---- DATA SUPPLIED

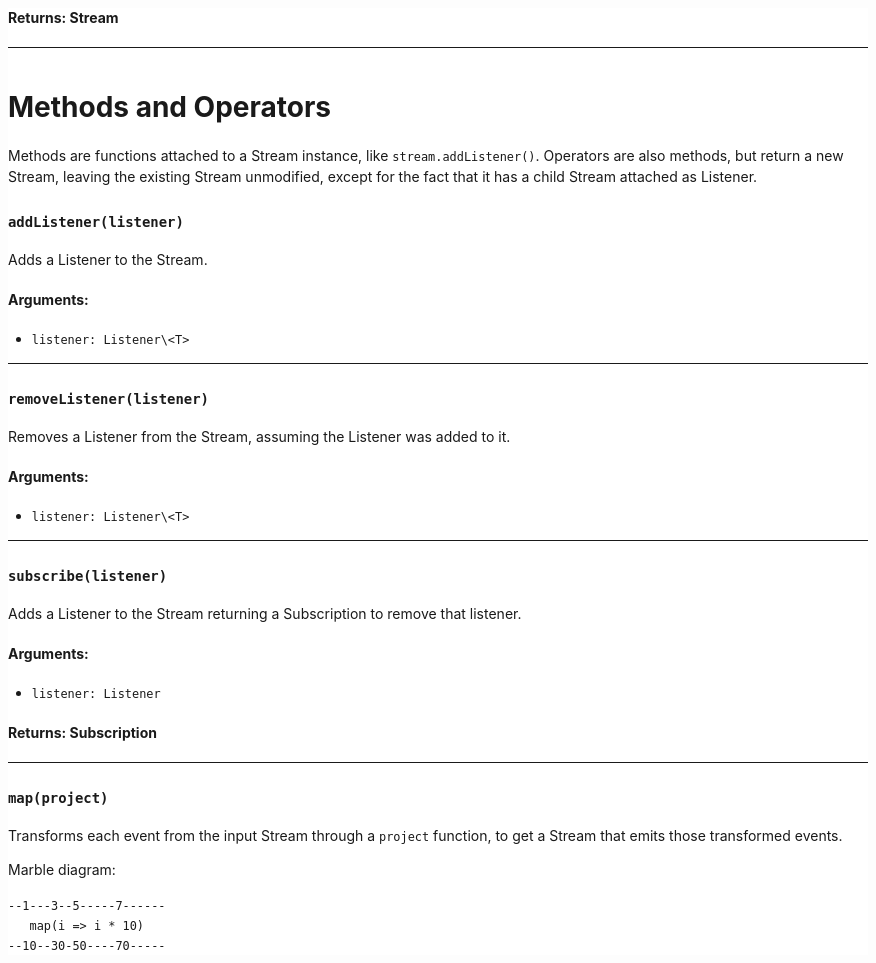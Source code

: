 #### Returns:  Stream 

- - -


# Methods and Operators

Methods are functions attached to a Stream instance, like `stream.addListener()`. Operators are also methods, but return a new Stream, leaving the existing Stream unmodified, except for the fact that it has a child Stream attached as Listener.

### <a id="addListener"></a> `addListener(listener)`

Adds a Listener to the Stream.

#### Arguments:

- `listener: Listener\<T>`

- - -

### <a id="removeListener"></a> `removeListener(listener)`

Removes a Listener from the Stream, assuming the Listener was added to it.

#### Arguments:

- `listener: Listener\<T>`

- - -

### <a id="subscribe"></a> `subscribe(listener)`

Adds a Listener to the Stream returning a Subscription to remove that
listener.

#### Arguments:

- `listener: Listener`

#### Returns:  Subscription 

- - -

### <a id="map"></a> `map(project)`

Transforms each event from the input Stream through a `project` function,
to get a Stream that emits those transformed events.

Marble diagram:

```text
--1---3--5-----7------
   map(i => i * 10)
--10--30-50----70-----
```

--------

EXERCISE: When pictures appear in the records above, leave them out and reproduce exactly each line from the first through the line containing "Methods are functions", both included.

ANSWER TO THIS TASK:
Source code

: #### Returns:  Stream 

- - -


# Methods and Operators

Methods are functions attached to a Stream instance, like `stream.addListener()`. Operators are also methods, but return a new Stream, leaving the existing Stream unmodified, except for the fact that it has a child Stream attached as Listener.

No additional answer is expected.